Ce type de tableau, rassemblant les entrepreneurs de tous types ou tentant de résumer une entreprise ou une activité à une combinaison de bâtiments et de machines, est une constante des albums produits au début du 20e siècle. Chacune de ces pages reproduit, à plus petite échelle, le fonctionnement général des ouvrages : la série, ou du moins la juxtaposition, tiennent lieu de système, et tendent à effacer tout rapport complexe entre les éléments du nouveau monde industriel et urbain. Seuls deux logiques transparaissent ici : soit tout se vaut (tous les plombiers sont égaux, de même qu’une usine vaut un gratte-ciel, qui vaut une église, car ce sont des signes équivalents du progrès), soit la hiérarchie est économique, au sens le plus restreint du terme, simplement basée sur la notion de production. Il s’agit de savoir qui fabrique quoi : les entrepreneurs fondent des usines, les machines créent d’autres machines, les financiers « créent » la richesse.

D’une page à l’autre, ou bien à l’intérieur même de l’un de ces panneaux taxinomiques un peu simplistes, l’album propose de la ville une vision tout aussi dénuée de complexité que dans la forme rassurante du panorama. Dans les deux cas, image individuelle ou assemblage de photographies, on ne sort jamais de la logique du « tableau » : une représentation non seulement plane, mais aussi encadrée (c’est-à-dire, aussi, au format pré-défini), sur la surface de laquelle les éléments sont ajoutés un à un, sans jamais se chevaucher d’aucune façon. On ne peut manquer de souligner que l’un des premiers emplois attestés du mot « album », en latin, désignait un mur blanc sur lequel étaient répertoriés des décisions légales ou administratives, ainsi que des sortes de « petites annonces ». L’album est donc, à l’origine, un genre de tableau d’affichage, avec tout ce que ce dernier terme suggère de superficialité. Dans ces ouvrages, sur un fond blanc sans histoire ni épaisseur, Pittsburgh s’affiche et se vend.

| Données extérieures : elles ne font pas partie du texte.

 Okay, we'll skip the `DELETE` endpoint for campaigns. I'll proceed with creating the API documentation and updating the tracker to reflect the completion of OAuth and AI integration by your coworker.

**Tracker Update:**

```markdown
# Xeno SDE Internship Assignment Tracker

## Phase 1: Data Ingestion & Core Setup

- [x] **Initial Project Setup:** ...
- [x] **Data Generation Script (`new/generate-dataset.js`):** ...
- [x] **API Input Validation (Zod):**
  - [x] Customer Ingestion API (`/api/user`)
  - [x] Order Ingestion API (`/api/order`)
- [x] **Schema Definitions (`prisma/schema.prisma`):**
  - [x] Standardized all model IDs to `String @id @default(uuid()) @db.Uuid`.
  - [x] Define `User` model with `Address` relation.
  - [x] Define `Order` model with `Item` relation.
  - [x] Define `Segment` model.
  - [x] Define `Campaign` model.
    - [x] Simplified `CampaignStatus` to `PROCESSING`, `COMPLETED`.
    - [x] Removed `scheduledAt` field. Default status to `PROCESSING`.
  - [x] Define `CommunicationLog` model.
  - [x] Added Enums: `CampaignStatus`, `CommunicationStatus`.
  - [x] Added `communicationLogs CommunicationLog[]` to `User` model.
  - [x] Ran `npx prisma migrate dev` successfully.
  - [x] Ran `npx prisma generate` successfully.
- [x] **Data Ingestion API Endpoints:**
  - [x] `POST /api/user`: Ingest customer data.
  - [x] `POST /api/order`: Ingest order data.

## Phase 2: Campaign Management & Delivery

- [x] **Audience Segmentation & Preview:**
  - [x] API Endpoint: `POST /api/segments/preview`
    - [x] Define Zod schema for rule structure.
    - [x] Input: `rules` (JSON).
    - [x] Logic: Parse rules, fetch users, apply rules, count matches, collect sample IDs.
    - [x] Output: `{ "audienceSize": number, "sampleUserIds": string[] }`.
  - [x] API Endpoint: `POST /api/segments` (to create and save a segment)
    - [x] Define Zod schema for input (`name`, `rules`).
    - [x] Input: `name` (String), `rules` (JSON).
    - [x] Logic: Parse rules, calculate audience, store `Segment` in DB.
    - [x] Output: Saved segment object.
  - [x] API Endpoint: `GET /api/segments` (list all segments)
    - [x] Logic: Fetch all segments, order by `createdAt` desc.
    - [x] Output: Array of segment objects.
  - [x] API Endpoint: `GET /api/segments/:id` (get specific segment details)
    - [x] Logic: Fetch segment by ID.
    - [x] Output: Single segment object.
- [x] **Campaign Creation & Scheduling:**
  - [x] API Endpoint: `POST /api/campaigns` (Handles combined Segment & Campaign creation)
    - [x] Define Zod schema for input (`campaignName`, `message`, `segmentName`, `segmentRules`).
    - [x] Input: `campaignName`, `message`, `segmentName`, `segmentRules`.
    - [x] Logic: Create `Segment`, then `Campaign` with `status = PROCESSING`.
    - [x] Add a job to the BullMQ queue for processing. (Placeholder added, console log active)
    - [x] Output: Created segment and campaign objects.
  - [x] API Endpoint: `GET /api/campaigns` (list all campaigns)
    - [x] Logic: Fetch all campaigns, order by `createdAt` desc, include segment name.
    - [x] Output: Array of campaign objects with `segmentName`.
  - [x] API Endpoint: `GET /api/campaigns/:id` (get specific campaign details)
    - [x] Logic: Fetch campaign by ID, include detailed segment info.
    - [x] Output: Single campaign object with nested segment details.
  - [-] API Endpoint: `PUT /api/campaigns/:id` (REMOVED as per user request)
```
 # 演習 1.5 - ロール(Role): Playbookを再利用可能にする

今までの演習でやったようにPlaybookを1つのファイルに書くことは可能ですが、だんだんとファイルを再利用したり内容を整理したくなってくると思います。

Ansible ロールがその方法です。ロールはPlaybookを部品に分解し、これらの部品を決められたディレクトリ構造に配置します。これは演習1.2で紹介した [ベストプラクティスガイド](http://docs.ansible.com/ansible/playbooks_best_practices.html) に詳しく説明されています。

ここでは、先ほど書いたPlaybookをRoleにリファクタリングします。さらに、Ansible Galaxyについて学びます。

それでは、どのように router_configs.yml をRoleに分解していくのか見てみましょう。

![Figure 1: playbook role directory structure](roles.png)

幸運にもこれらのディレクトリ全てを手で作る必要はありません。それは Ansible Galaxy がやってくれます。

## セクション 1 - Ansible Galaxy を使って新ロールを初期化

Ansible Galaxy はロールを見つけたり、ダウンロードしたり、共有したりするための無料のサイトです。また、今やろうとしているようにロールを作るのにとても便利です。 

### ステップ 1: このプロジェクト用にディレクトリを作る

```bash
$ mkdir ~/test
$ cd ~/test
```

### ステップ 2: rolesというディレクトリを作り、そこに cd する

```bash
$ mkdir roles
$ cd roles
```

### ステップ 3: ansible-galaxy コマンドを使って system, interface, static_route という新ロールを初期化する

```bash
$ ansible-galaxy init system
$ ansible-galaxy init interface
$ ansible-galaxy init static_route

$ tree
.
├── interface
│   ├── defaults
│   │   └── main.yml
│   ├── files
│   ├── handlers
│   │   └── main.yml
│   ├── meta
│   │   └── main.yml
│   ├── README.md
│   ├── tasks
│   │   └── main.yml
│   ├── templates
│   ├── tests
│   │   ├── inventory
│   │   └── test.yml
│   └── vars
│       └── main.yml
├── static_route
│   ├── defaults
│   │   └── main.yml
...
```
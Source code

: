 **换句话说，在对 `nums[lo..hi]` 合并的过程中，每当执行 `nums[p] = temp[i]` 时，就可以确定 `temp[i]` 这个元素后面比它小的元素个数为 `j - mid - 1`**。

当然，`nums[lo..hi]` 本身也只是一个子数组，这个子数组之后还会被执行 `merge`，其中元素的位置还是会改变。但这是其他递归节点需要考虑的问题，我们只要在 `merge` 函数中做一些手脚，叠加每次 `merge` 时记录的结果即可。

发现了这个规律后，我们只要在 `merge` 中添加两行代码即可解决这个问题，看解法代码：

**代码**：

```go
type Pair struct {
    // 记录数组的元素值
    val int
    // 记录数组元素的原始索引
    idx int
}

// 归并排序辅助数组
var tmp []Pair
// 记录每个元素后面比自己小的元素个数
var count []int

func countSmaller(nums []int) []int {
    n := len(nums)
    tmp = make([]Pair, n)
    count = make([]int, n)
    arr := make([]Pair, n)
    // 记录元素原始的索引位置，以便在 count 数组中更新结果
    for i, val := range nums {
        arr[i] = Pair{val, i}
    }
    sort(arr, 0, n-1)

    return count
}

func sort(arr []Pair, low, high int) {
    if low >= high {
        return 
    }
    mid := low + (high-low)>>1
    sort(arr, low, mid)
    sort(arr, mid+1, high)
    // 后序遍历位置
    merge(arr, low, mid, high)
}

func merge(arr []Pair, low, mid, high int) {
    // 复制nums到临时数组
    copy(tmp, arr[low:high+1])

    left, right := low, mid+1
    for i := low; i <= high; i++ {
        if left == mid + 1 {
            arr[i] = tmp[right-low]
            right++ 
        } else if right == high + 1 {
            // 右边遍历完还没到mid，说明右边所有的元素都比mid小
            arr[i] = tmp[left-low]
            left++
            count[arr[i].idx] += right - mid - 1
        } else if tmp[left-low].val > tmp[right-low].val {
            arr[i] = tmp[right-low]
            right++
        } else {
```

La « profondeur sociale », telle que nous l’avons définie dans le Survey, n’apparaît donc jamais sous aucune forme, puisque l’album ne conçoit la ville que sur le mode de la juxtaposition ou de la série. La ville - et la société - ne sont perçues que comme la somme d’éléments indépendants et juxtaposés, ou de groupes homogènes strictement équivalents. On ne sera guère étonné, dès lors, que la communauté ne puisse être autre chose que la somme des intérêts particuliers (notamment économiques, les fameux « interests » recensés par l’Evening Record),433 dont les albums tiennent scrupuleusement le compte : la présence massive d’encarts publicitaires démontre bien le fonctionnement de ces ouvrages comme catalogues publicitaires de prestige, vantant les mérites de la ville dans son ensemble. Quel que soit l’angle sous lequel on approche la question, la logique économique et commerciale gouverne quasiment toutes ces représentations traditionnelles de la cité.

Notes
432.

Voir p.497.

433.

Voir p. 497.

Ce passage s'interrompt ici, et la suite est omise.